As I’ve stated several times and in an assortment of ways, my own path has come to be in this moment a satisfactory reclaiming of the who-I-am self-identity. This is an important  event for me because it becomes possible to capture (or in my case recapture) a spiritual sense of identity.

A spiritual sense of identity is individual.

It does not serve well as a means of communion with the Divine from inside a corporate reality [read “church” or “religion”] defined by unprovable claims. Nor should it ever be based on validation by the religious institution where belonging and conforming is gently or coercively obtained as the means of connection to higher truth.
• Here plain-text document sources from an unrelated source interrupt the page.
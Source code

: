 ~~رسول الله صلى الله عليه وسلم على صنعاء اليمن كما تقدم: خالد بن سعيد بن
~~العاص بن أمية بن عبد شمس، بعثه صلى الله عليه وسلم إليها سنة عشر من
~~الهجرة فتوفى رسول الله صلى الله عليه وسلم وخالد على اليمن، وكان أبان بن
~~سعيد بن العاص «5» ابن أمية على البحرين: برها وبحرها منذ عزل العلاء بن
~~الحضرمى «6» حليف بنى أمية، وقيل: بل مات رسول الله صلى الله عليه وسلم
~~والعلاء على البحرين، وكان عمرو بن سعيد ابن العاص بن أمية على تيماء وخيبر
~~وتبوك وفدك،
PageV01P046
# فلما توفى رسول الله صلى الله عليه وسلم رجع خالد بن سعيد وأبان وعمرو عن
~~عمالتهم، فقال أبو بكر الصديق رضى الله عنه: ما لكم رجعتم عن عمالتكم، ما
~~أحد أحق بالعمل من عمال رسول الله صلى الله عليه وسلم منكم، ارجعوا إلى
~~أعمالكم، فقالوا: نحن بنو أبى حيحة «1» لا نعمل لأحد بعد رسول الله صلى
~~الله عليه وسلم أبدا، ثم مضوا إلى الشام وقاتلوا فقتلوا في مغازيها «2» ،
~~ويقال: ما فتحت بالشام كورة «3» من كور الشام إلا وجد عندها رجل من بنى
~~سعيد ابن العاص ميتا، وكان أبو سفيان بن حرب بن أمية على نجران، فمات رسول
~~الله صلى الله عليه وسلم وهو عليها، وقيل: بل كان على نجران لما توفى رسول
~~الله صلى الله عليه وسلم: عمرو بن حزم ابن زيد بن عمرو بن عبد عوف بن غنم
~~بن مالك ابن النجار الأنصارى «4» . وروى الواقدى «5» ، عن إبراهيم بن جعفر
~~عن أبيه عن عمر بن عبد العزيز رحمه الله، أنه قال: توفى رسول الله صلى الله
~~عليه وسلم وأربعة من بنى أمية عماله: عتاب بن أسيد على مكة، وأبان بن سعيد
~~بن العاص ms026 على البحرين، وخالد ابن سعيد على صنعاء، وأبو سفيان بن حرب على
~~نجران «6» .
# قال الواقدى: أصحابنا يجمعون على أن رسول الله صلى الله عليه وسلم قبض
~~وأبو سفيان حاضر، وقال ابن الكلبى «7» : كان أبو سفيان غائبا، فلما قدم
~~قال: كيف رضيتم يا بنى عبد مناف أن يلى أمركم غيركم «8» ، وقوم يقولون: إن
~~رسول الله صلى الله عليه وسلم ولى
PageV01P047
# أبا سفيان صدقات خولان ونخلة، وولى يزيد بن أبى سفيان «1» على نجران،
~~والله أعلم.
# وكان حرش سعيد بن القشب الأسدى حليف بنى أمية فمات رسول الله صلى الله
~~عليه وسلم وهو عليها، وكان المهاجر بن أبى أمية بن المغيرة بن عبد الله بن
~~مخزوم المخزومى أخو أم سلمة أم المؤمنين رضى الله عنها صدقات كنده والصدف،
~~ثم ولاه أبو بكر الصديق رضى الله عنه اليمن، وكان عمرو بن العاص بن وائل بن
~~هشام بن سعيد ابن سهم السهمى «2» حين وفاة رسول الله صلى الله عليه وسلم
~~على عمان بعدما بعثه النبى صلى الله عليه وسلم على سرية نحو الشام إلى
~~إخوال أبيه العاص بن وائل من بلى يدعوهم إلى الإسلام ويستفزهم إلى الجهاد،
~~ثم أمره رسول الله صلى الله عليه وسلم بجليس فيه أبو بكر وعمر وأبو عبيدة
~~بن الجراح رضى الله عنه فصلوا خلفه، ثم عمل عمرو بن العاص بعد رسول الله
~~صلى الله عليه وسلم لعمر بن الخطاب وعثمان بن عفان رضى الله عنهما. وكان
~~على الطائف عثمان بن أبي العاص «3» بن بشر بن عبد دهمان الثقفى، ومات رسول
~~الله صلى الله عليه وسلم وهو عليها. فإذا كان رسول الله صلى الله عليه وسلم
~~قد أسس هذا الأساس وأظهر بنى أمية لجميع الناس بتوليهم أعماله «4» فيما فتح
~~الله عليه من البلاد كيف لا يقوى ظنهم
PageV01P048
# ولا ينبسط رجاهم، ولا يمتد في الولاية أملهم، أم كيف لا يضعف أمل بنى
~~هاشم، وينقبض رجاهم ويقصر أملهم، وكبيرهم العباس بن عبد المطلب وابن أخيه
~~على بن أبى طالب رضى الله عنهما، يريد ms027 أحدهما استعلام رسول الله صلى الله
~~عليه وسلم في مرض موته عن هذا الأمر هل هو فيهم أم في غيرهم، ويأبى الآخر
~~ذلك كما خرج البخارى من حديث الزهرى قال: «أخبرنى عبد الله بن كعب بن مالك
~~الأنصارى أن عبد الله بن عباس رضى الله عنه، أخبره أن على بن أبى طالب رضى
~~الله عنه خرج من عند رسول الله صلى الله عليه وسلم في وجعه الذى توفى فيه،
What happens then is that the higher truth in reality is defined by the greater (but not ever higher) religious institution as a basis for like-minded thinking (conformity.) The  religious propositions which are proclaimed without much inhibition then easily wander into some sort of boundary-less emotional territory where the individual is subject to the unsolicited opinion of the organized religious body.

The greater corporate structure insists on the same unsolicited but relentlessly unchanging religious philosophy; a philosophy which gets broken down into the less critically-thought-out opinions of less-self-aware in congregations. These are in most cases less-critical thinking attenders and belongers who sincerely and almost unconsciously enforce a norm that never goes beyond the simplistic exhortations that pass for encouragement to serious spiritual growth.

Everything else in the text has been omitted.